Для решимости отчетливо
знать о происхождении возможностей на которые она себя бросает, не необходимо. Но конечно во временности присутствия и только в ней лежит возможность отчетливо извлечь экзистентную способность быть, на которую оно себя бросает, из традиционно передаваемой понятности присутствия. Возвращающаяся к себе, себя-себе-передающая решимость становится тогда возобновлением преемственной возможности экзистенции. Возобновление есть отчетливое преемство, т.е. возвращение к возможностям сбывшегося присутствия. Собственное возобновление уже-бывшей возможности экзистенции – что присутствие изберет себе своего героя – основано экзистенциально в заступающей решимости; ибо в ней прежде всего избирается выбор, делающий свободным для борющегося последования и верности возобновимому.

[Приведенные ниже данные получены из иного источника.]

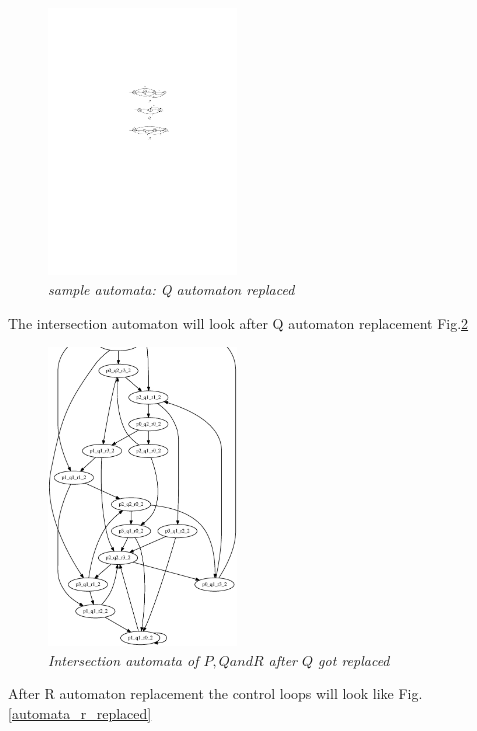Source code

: \begin{figure}
\begin{center}
\includegraphics[width=50mm]{graph_after_q_replacement.pdf}
\end{center}
\caption{{\em  sample automata: Q automaton replaced}}
\label{automata_q_replaced}
\end{figure}



The intersection automaton will look after Q automaton replacement Fig.\ref{graph_q_replaced}

 \begin{figure}
\begin{center}
\includegraphics[width=50mm]{graph_q_replaced.pdf}
\end{center}
\caption{{\em Intersection automata of $P, Q and R$ after $Q$ got replaced}}
\label{graph_q_replaced}
\end{figure}


After R automaton replacement the control loops will look like Fig. \ref{automata_r_replaced}

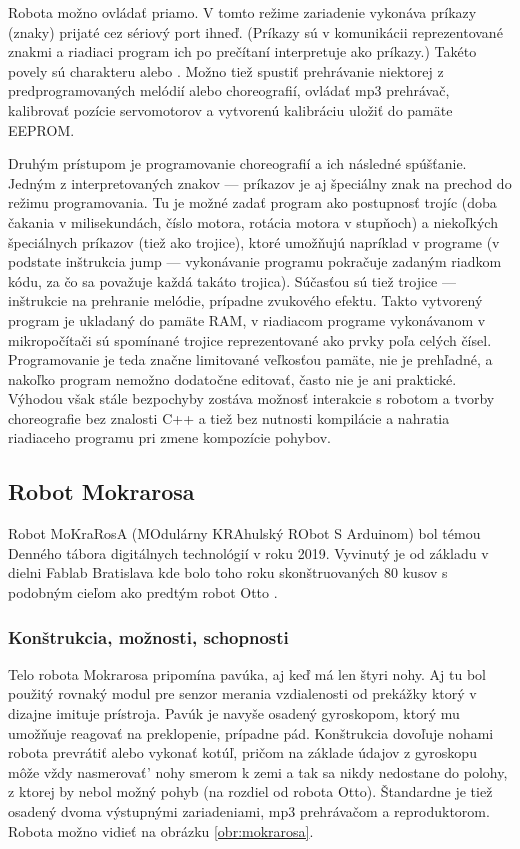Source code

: Robota možno ovládať priamo. V tomto režime zariadenie vykonáva príkazy (znaky) prijaté cez sériový port ihneď. (Príkazy sú v komunikácii reprezentované znakmi a riadiaci program ich po prečítaní interpretuje ako príkazy.) Takéto povely sú charakteru  alebo . Možno tiež spustiť prehrávanie niektorej z predprogramovaných melódií alebo choreografií, ovládať mp3 prehrávač, kalibrovať pozície servomotorov a vytvorenú kalibráciu uložiť do pamäte EEPROM.

Druhým prístupom je programovanie choreografií a ich následné spúšťanie. Jedným z interpretovaných znakov --- príkazov je aj špeciálny znak na prechod do režimu programovania. Tu je možné zadať program ako postupnosť trojíc (doba čakania v milisekundách, číslo motora, rotácia motora v stupňoch) a niekoľkých špeciálnych príkazov (tiež ako trojice), ktoré umožňujú napríklad  v programe (v podstate inštrukcia jump --- vykonávanie programu pokračuje zadaným riadkom kódu, za čo sa považuje každá takáto trojica). Súčasťou sú tiež trojice --- inštrukcie na prehranie melódie, prípadne zvukového efektu. Takto vytvorený program je ukladaný do pamäte RAM, v riadiacom programe vykonávanom v mikropočítači sú spomínané trojice reprezentované ako prvky poľa celých čísel. Programovanie je teda značne limitované veľkosťou pamäte, nie je prehľadné, a nakoľko program nemožno dodatočne editovať, často nie je ani praktické. Výhodou však stále bezpochyby zostáva možnosť interakcie s robotom a tvorby choreografie bez znalosti C++ a tiež bez nutnosti kompilácie a nahratia riadiaceho programu pri zmene kompozície pohybov.

\subsection{Robot Mokrarosa}
Robot MoKraRosA (MOdulárny KRAhulský RObot S Arduinom) bol témou Denného tábora digitálnych technológií v roku 2019. Vyvinutý je od základu v dielni Fablab Bratislava kde bolo toho roku skonštruovaných 80 kusov s podobným cieľom ako predtým robot Otto \cite{Mokrarosa}.

\subsubsection{Konštrukcia, možnosti, schopnosti}
Telo robota Mokrarosa pripomína pavúka, aj keď má len štyri nohy. Aj tu bol použitý rovnaký modul pre senzor merania vzdialenosti od prekážky ktorý v dizajne imituje  prístroja. Pavúk je navyše osadený gyroskopom, ktorý mu umožňuje reagovať na preklopenie, prípadne pád. Konštrukcia dovoľuje nohami robota prevrátiť alebo vykonať kotúľ, pričom na základe údajov z gyroskopu môže vždy nasmerovať' nohy smerom k zemi a tak sa nikdy nedostane do polohy, z ktorej by nebol možný pohyb (na rozdiel od robota Otto). Štandardne je tiež osadený dvoma výstupnými zariadeniami, mp3 prehrávačom a reproduktorom. Robota možno vidieť na obrázku \ref{obr:mokrarosa}.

Но возобновляющее предание себя уже-бывшей возможности размыкает былое присутствие не для того чтобы его поэтапно осуществить. Возобновление возможного не есть ни обновленное извлечение «прошлого», ни привязывание «актуальности» снова к «преодоленному». Возобновление, возникая из решительного самонаброска, не дает «прошедшему» уговорить себя дать ему как некогда действительному просто повториться. Возобновление скорее возражает возможности присутствовавшей экзистенции. Возражение возможности в решимости вместе с тем как мгновенно-очное есть отзыв того, что в сегодня действует как «прошлое». Заступание в смерть и не отдается прошлому и не стремится к прогрессу. То и другое собственной экзистенции в мгновении-ока безразлично.Возобновление мы характеризуем как модус само-передающей решимости, через которую присутствие выражение экзистирует как судьба. Но если судьба конституирует исходную историчность присутствия, то история имеет свою сущностную весомость и не в прошлом, и не в сегодня и его «взаимосвязи» с прошлым, но в собственном событии экзистенции, возникающем из будущего
присутствия. История как способ присутствия быть настолько сущностно имеет свои корни в настающем, что смерть как означенная возможность присутствия отбрасывает заступающую экзистенцию к– ее фактичной брошенности и так впервые только наделяет бывшесть ее своеобразным приоритетом в историческом. Собственное бытие к смерти, т.е. конечность временности, есть потаенная основа историчности присутствия. Присутствие не впервые лишь становится историчным в возобновлении, но, поскольку как временное оно исторично, оно способно возобновляя взять себя в своей истории на себя. Для этого оно еще не нуждается ни в какой историографии.Лежащее в решимости заступающее предание себя бытийному вот мгновения-ока мы именуем судьбой. В ней основан и исторический путь, под которым мы понимаем событие присутствия в событии с другими. Судьбоносный исторический путь может быть в возобновлении отчетливо разомкнут в плане его привязанности к переданному наследию. Возобновление впервые обнажает присутствию его особую историю. Само событие и принадлежащая ему разомкнутость, соотв. ее освоение, основано экзистенциально в том, что присутствие как временное экстатично открыто.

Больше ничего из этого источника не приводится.